Guerra dos sexos
Guerra Civil americana. Um soldado "yankee" ferido é encontrado por uma garotinha e recebe abrigo numa isolada escola para jovens damas sulistas. Com uma premissa instigante em mãos, a talentosa Sofia Coppola se reafirma como uma das grandes diretoras da atualidade no insinuante O Estranho que Nós Amamos. Dando uma conotação essencialmente feminina ao remake do (esquecido) clássico homônimo de 1971, a realizadora esbanja delicadeza ao construir um suspense denso e sofisticadamente lascivo em torno da presença deste misterioso homem num lugar regido por um grupo de solitárias mulheres.
Sem tempo a perder, Sofia Coppola é inicialmente sucinta ao estabelecer a personalidade das protagonistas. Com uma direção suave, enquadramentos elegantes e uma montagem positivamente tradicionalista, ela é perspicaz ao desvendar as suas personagens a partir da reação delas a chegada do militar. Fazendo um inteligente uso dos planos abertos, a realizadora é habilidosa ao frequentemente unir as moradoras num mesmo quadro, permitindo que o público enxergue com clareza, por exemplo, a inocência da pequena Amy (Oona Laurence), a ingenuidade da bela Edwina (Kirsten Dunst), a carência da prática Miss Martha (Nicole Kidman) e o ar dissimulado da espevitada Alice (Elle Fanning).
Com base nestes arquétipos, Sofia Coppola é igualmente astuta ao traduzir a mudança no status quo da escola com a presença do cabo John (Colin Farrel). Gradativamente, a diretora muda a perspectiva da trama e passa a se concentrar no jogo de sedução dele para prolongar a sua "estadia" na casa\refúgio. Ainda que não tenha a presença física de Clint Eastwood, o protagonista do original, o versátil Colin Farrel compensa ao absorver o magnetismo do seu personagem, ao usar o seu charme como uma espécie de arma. Num envolvente 'mise en scene', Coppola transforma o segundo ato num capcioso jogo de poder, uma inquietante luta pela confiança e o consequente controle da situação, extraindo o máximo do seu primoroso elenco feminino ao capturar as verdadeiras intenções delas por trás de um conveniente discurso Cristão. Kidman, Laurence e Fanning, em especial, estão soberbas e interiorizam os sentimentos das suas personagens com extrema espontaneidade.
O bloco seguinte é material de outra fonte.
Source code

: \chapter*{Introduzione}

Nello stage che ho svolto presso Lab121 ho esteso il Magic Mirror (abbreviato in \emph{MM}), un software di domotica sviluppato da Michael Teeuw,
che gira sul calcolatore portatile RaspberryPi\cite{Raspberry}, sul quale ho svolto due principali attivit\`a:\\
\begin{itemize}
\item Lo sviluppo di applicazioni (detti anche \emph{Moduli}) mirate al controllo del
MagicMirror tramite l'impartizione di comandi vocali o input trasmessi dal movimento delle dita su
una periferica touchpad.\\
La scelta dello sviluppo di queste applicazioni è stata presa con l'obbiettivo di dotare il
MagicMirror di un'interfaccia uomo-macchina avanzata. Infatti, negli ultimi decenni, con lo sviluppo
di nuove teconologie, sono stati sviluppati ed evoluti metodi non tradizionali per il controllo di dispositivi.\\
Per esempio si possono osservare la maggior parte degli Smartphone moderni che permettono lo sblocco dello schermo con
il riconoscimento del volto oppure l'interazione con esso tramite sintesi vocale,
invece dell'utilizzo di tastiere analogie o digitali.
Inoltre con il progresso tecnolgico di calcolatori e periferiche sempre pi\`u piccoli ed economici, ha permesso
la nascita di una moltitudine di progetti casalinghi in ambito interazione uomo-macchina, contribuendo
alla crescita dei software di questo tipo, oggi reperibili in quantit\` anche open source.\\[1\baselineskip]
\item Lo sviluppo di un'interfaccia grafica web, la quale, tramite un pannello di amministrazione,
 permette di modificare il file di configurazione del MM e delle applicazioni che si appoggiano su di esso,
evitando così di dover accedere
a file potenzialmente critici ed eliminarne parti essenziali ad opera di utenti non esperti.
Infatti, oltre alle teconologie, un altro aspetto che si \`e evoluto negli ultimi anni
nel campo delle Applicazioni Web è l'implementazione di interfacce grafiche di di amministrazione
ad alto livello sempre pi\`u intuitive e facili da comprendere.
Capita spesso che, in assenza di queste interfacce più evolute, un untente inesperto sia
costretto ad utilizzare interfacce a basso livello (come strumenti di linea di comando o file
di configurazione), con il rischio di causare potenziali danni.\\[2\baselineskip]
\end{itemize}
Na hora de elevar o patamar da sua obra, porém, a realizadora peca pela precipitação ao explorar as consequências desta perigosa relação. Embora não prejudique o intenso clímax, Coppola opta por acelerar algumas situações, tornando algumas decisões um tanto quanto convenientes. Na verdade, os "gatilhos" encontrados pela diretora não justificam algumas repentinas mudanças de comportamento. Menos mal que, mesmo nestes momentos menos inspirados, o longa se revela uma obra esteticamente memorável. Numa proposta genuinamente naturalista, a realizadora é criativa ao usar somente a iluminação natural, reforçando o aspecto imersivo do roteiro ao criar uma atmosfera fria e nebulosa. Com refinamento, ela exibe o seu virtuosismo ao fazer um inventivo uso do contra luz, realçando os contrastes e o clima de tensão em alguns engenhosos planos conjuntos. Sem querer revelar muito, as bucólicas sequências externas são primorosas, com direito a quadros texturizados que mais parecem pinturas à óleo. Ponto para a envelhecida fotografia outonal de Philippe Le Sourd (Um Bom Ano).
Em contrapartida, limitada pela proposital ausência de luminosidade, Sofia Coppola causa certo desconforto em algumas das escuras cenas internas, uma opção que parece subaproveitar a expressividade dos seus próprios comandados. Dito isso, mesmo com alguns deslizes técnicos e narrativos, O Estranho que Nós Amamos se desvencilha dos clichês do sexo frágil ao expor, sob um prisma amoral, cerebral e propositalmente exagerado, os perigos de se "brincar" com os sentimentos de uma(s) mulher(es). Um remake bem mais introspectivo e independente.